DSTI calculation rules to be updated from 1 April 2026
Banks and microfinance organisations (MFOs) are gradually switching to more accurate methods for assessing a borrower’s income for calculating his/her debt service-to-income ratio (DSTI). In particular, in accordance with Bank of Russia Ordinance No. 7286-U, starting from 1 April 2026, statements of accounts may only be used to confirm salaries, pensions, social payments, and rental income . Other receipts to accounts should be confirmed by additional documents. For example, a borrower may provide an income certificate as regards deposits or securities.
In addition, for payroll customers, banks could use internal models approved by the Bank of Russia to assess sources of income other than salaries. In particular, banks did this taking into account customers’ expenditures. From 1 April 2026, the Bank of Russia will no longer accept such models for checks. Banks may use models approved before this date within one year from the date of their approval. Following this, lenders will need to get supporting documents from payroll customers to factor in other sources of income.
Nevertheless, banks and MFOs will still be able to use a wide range of income documents obtained from government information systems or directly from borrowers, such as personal income tax certificates or statements of payroll accounts.
Starting from 1 April, lenders will no longer be able to use documents to estimate income of individual entrepreneurs, which the latter issue to themselves. However, individual entrepreneurs will be still entitled to issue salary certificates to their employees and confirm their own income using tax returns and ledger books.
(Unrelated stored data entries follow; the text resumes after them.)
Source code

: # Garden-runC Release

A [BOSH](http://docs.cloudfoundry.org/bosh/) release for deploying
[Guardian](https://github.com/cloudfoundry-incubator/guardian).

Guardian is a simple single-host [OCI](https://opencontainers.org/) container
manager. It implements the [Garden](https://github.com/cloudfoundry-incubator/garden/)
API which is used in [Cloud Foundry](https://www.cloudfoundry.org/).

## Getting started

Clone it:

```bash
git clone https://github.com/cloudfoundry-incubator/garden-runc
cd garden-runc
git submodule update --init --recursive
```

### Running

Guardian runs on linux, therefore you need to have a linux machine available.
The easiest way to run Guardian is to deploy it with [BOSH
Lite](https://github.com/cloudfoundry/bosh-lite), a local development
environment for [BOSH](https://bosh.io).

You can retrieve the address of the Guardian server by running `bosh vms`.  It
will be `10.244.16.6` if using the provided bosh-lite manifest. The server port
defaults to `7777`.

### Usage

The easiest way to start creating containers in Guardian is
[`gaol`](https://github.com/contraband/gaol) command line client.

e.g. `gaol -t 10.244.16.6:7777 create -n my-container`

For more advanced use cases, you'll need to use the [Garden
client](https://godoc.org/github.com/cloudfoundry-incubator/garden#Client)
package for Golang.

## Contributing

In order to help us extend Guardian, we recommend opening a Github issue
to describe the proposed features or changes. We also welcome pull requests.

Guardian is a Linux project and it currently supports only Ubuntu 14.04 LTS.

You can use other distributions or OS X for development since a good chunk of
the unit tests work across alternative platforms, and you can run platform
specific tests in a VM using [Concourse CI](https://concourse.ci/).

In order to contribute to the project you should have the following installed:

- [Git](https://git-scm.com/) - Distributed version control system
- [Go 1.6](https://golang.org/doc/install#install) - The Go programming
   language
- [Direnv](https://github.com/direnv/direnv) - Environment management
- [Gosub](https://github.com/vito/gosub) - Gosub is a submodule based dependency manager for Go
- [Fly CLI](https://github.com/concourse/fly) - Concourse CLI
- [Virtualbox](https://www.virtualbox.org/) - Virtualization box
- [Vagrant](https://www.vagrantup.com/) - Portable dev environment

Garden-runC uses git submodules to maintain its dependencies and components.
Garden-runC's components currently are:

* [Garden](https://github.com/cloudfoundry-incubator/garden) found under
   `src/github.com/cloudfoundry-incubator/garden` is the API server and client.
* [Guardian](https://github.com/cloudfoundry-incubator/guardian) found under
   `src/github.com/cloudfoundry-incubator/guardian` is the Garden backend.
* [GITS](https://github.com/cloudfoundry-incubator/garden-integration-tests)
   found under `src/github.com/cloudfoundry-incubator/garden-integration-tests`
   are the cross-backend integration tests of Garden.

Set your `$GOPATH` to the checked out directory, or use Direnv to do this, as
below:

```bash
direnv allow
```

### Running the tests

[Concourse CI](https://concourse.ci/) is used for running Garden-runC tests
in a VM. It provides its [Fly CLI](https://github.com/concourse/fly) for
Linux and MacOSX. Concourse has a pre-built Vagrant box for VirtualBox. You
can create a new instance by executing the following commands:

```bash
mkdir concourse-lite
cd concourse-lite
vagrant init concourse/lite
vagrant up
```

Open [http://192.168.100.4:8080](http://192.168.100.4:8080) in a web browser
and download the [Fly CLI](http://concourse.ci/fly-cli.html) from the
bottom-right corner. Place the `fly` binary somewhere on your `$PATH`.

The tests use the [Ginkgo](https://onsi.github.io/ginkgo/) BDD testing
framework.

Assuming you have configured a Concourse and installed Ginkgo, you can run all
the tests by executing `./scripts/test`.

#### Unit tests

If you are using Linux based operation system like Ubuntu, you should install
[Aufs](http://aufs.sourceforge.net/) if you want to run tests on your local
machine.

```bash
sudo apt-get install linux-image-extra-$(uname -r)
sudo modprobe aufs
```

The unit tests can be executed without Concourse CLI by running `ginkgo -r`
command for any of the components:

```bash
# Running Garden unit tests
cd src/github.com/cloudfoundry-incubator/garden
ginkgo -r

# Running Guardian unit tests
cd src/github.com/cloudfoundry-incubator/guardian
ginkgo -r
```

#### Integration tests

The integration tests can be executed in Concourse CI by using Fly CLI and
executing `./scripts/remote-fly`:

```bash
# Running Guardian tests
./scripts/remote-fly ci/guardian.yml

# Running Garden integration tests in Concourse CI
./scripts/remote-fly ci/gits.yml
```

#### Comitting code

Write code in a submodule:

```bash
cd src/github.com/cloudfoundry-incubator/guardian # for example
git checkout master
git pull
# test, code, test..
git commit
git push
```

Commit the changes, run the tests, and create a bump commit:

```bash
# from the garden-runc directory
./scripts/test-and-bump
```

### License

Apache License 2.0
Borrowers may also use a simplified approach to declare their earnings by filling in a bank form without providing supporting documents. However, the use of this approach will gradually be limited. Now, lenders may calculate DSTI based on declared income in an amount not exceeding regional per capita income according to Rosstat data. Starting from 1 July 2026, banks will be required to apply an additional 10% discount. From 1 July 2027, it is planned to completely cancel the simplified approach and take into account only the officially confirmed income of borrowers.